* How to complete this task *
Starting with the line that contains "정치권에 요청하는 사항**" and stopping after the line that contains "이것은 일개 대통령이 결정하게 해서는 안됩니다.", copy the entries below exactly. Include nothing else.

* Data for review *
******************************

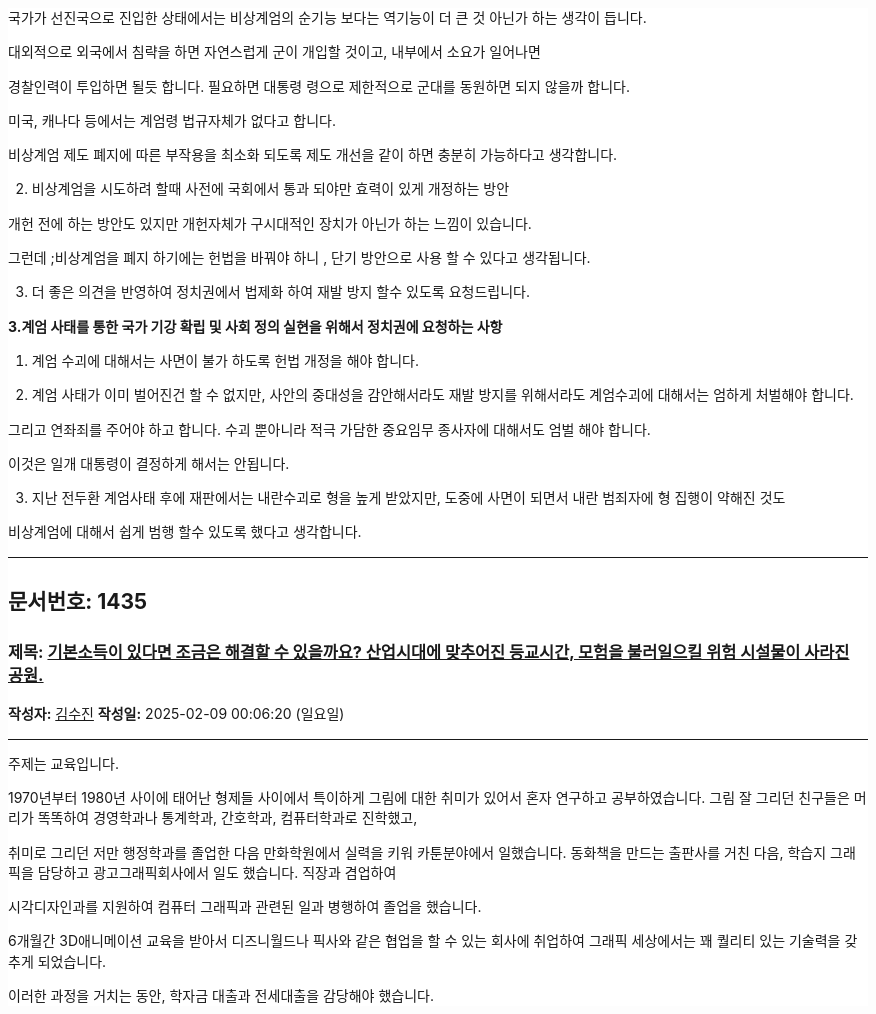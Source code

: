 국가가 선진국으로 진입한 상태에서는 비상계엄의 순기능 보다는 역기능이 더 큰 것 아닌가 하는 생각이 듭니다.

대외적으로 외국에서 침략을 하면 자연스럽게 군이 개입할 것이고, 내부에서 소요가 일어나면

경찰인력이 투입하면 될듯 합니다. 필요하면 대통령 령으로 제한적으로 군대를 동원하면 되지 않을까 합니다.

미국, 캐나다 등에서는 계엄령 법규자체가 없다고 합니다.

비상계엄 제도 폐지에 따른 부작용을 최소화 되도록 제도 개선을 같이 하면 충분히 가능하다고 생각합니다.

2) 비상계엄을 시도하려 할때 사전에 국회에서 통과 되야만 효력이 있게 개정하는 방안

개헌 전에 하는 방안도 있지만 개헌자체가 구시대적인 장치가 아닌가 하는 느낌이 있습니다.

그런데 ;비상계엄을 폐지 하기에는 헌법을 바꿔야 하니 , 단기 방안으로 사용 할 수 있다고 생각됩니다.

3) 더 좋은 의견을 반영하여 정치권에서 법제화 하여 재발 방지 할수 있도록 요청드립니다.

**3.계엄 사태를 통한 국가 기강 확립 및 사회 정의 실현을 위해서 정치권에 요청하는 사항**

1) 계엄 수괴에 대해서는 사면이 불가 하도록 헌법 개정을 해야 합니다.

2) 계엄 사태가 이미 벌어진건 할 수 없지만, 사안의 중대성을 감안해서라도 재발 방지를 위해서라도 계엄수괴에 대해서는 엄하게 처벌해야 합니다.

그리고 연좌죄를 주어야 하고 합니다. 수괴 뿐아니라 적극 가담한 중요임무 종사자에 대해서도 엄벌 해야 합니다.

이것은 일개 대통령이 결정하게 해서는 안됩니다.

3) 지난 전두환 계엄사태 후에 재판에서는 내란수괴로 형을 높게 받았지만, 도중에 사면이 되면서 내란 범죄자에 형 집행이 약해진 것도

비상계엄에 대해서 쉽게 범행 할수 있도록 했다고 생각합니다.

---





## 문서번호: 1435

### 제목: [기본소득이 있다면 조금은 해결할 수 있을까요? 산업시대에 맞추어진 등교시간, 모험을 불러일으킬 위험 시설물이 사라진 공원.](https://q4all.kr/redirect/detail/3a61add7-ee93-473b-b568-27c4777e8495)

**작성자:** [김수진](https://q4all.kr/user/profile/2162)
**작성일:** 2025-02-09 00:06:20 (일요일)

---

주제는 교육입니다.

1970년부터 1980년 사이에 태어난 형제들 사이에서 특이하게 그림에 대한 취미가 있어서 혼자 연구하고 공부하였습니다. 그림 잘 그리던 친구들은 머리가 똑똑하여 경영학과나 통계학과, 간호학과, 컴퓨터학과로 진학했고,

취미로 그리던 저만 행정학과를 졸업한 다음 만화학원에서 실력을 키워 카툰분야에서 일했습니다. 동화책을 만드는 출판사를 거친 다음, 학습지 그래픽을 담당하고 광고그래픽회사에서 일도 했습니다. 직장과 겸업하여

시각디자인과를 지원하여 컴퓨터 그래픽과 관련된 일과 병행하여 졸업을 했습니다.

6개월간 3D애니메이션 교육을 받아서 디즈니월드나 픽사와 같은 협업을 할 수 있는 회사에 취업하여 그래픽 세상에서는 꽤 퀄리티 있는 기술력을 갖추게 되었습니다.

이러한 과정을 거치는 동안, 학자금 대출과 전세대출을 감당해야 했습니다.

******************************

* Your response *
**3.계엄 사태를 통한 국가 기강 확립 및 사회 정의 실현을 위해서 정치권에 요청하는 사항**

1) 계엄 수괴에 대해서는 사면이 불가 하도록 헌법 개정을 해야 합니다.

2) 계엄 사태가 이미 벌어진건 할 수 없지만, 사안의 중대성을 감안해서라도 재발 방지를 위해서라도 계엄수괴에 대해서는 엄하게 처벌해야 합니다.

그리고 연좌죄를 주어야 하고 합니다. 수괴 뿐아니라 적극 가담한 중요임무 종사자에 대해서도 엄벌 해야 합니다.

이것은 일개 대통령이 결정하게 해서는 안됩니다.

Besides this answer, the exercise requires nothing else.